そんな兄の言葉に唇をかみしめた後、フランチェスカは重く口を開く。
「確かに八年も領地に引きこもっているって、貴族の常識からしたら、少し変わっているのかもしれないけど。そもそも当時のおばあさまは、マティアス様が叙勲に値する人だと考えたんでしょう?」
そもそも彼が本当に人嫌いなら、ジョエルを命がけで、しかも命令違反をしてまで助けるとは思えない。
「それを外野がごちゃごちゃと……。人様を勝手に評価して野良犬だなんて馬鹿にするなんて。その方がよっぽど恥ずかしい行いだと思うわ」
話しているうちにだんだん腹が立ってきて、フランチェスカはぎゅっと唇を引き結ぶ。
貴族のさまざまな特権は、いざとなれば領民の暮らしを守るために先頭に立つ人間に与えられたものであるはずだ。

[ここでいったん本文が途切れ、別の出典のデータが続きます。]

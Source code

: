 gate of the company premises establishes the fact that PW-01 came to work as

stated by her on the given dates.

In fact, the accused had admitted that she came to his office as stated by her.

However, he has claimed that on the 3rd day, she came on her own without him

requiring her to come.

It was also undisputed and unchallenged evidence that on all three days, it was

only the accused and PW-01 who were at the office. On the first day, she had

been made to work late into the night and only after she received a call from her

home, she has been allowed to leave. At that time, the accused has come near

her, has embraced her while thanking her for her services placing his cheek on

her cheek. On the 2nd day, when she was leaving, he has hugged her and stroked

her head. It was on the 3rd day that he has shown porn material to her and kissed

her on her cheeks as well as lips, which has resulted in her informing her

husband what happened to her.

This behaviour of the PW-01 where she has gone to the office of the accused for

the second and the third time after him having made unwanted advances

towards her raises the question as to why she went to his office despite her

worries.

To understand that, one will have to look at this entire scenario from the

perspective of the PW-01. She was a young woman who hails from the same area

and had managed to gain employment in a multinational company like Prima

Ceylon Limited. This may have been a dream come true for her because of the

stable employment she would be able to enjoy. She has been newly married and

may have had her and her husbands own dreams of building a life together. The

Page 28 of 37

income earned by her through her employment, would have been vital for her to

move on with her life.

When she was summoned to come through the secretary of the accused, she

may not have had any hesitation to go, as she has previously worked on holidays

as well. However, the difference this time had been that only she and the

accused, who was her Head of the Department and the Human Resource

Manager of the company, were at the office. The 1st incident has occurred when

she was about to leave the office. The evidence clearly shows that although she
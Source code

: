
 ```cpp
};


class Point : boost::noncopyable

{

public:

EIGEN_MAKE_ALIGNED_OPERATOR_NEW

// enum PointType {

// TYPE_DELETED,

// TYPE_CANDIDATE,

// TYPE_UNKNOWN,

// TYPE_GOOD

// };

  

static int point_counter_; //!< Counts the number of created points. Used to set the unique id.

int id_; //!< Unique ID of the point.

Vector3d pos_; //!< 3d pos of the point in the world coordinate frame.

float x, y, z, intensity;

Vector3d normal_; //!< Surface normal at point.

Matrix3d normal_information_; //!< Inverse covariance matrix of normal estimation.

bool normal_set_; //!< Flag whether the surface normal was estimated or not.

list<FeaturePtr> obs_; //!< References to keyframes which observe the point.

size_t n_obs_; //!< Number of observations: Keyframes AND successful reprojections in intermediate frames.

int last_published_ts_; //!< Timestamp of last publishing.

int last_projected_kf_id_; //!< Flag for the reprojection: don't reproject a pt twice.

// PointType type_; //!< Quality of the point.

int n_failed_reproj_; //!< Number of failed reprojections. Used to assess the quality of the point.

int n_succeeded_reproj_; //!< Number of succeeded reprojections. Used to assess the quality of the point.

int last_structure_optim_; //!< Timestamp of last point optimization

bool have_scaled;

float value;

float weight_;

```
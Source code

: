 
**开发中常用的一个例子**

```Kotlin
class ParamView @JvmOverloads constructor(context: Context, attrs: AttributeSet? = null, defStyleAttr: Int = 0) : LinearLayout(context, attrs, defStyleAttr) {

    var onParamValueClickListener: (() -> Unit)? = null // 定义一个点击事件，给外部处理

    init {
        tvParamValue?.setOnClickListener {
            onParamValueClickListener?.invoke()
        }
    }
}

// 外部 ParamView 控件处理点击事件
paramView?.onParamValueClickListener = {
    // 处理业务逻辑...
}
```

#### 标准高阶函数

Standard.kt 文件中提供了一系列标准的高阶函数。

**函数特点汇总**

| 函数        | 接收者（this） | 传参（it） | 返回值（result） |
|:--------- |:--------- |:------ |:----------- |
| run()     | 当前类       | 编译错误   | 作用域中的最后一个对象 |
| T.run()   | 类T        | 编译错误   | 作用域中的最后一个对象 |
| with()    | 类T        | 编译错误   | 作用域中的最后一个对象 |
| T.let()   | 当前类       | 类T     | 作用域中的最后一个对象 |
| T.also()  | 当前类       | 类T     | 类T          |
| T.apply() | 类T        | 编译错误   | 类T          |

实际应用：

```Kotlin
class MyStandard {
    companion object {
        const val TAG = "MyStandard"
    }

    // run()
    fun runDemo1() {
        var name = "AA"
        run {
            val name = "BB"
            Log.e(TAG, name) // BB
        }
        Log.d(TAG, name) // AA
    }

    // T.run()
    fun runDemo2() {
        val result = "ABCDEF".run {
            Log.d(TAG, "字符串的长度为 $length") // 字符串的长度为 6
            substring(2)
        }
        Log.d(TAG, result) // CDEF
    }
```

だが貴族であることをはなにかけて、人民の盾になるという前提を昨今の貴族たちは忘れているのではないか。
侯爵家に生まれたからこそ、フランチェスカはこの年まで生き残れたとわかっているが、もどかしくもあった。
「フランチェスカは賢い子だから、どこに行ってもそれなりにうまくやっていくとは思っているんだけど……兄としてはたったひとりの妹には、よい伴侶を得てほしい」
そして手を伸ばしてフランチェスカの手を握った。
あたたかい手のぬくもりからは、兄が真摯にフランチェスカを思ってくれていることが伝わってきて――フランチェスカは唐突に、天啓のようなものを感じた。